Idolization of politicians is by no means a new phenomenon, but today it seems to have reached unprecedented levels. As Donald Trump, in the wake of the 2016 presidential election, became a hero for many of his supporters—such as the artist who paints quasi-religious, MAGA-themed visual epics—the rest of the United States designated him the ultimate villain, the perfect foil to the now idealized images of presidencies past. In turn, this attitude has positioned the 2020 election to be a turning point in the country’s history, further pushing us to embrace the good-versus-evil narrative.
Crucially, this isn’t to say that there’s no room for praise in politics. To the contrary, it’s normal and necessary to express support for candidates’ policies and plans. Still, fiction is different than praise. The former takes changing, multi-faceted politicians and turns them into two-dimensional images. It discards evidence in favor of vapid imagery that anyone can use to tell their own story, packaged as truth. Praise, though, speaks to a single perspective, among many, about a policy or action, leaving room for criticism. A murder mystery about “funky Uncle Joe,” “Daddy Bernie” paraphenalia, and Kamala Harris prayer candles aren’t praise––they’re adorations that hamstring access to useful, constructive information.
Further, idolization of politicians can cement power in the hands of the few by relieving them of the pressure to prove their suitedness to serve. Historical icons, no matter how annoying and unfortunate their co-opting, don’t have this burden, which makes all the difference: They’ve already made their mark, and how we choose to remember them makes less of a direct impact than how we treat those looking to occupy the White House.

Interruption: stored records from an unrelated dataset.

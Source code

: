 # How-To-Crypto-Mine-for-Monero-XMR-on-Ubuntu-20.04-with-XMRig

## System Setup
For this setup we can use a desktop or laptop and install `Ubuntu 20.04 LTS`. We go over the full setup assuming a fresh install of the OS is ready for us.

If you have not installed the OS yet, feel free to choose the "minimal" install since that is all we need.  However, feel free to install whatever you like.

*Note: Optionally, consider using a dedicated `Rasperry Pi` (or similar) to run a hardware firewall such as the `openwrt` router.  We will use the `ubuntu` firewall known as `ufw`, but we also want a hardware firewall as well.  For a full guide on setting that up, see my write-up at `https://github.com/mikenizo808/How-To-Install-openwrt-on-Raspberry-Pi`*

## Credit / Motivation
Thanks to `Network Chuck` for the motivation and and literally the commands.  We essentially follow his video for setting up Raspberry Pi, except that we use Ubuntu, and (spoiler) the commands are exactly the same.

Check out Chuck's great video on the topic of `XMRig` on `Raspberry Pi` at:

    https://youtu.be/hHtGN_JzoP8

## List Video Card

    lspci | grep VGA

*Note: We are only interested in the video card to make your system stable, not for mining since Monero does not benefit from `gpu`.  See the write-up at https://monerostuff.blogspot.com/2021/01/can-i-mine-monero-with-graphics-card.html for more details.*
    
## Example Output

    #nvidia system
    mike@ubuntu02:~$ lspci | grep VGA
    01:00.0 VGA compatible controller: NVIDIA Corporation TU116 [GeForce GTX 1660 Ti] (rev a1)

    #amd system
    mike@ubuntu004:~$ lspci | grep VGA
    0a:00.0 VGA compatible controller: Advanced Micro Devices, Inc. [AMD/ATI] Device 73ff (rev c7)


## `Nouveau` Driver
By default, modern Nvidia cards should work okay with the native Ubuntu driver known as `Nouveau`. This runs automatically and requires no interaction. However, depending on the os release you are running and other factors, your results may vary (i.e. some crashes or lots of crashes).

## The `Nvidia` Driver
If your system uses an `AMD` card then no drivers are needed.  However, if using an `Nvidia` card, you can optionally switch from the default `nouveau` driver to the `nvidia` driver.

The leaders in a democratic society ought to represent the needs and opinions of the people, and their success should be dependent on their ability to do so, not on the grandiosity and appeal of their images. Politicians aren’t heroes; they’re civil servants. And we’d all be better off if we stopped fictionalizing our presidential candidates by turning them into murder-mystery protagonists and civil religion saints.